:: What you need to do ::
List each line of the data in which the string "blockquote" appears.

:: Given data ::
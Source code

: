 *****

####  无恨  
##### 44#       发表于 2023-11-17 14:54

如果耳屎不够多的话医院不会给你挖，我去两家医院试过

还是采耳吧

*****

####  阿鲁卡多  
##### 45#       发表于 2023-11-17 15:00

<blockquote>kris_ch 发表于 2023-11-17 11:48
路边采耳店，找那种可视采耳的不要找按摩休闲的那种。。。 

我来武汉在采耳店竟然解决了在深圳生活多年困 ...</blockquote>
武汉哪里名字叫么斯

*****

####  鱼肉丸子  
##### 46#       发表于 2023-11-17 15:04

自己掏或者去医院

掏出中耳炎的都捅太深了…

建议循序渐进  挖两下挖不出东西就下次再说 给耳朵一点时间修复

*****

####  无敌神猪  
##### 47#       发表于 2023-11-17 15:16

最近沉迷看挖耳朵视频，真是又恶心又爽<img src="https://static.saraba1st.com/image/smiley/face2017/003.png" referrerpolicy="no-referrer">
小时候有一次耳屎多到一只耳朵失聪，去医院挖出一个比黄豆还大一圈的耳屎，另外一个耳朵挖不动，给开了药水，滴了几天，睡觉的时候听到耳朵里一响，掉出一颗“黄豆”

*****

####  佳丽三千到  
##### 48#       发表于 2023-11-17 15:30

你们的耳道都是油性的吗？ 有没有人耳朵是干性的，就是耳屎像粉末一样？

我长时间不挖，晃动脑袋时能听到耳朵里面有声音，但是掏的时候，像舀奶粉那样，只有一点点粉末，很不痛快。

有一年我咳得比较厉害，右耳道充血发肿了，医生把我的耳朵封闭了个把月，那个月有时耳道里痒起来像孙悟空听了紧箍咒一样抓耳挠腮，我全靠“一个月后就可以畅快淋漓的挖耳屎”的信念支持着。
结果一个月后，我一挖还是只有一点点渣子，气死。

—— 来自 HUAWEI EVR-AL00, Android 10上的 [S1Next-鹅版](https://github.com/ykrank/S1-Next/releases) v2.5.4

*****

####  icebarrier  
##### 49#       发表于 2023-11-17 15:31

:: Output ::
<blockquote>kris_ch 发表于 2023-11-17 11:48
我来武汉在采耳店竟然解决了在深圳生活多年困 ...</blockquote>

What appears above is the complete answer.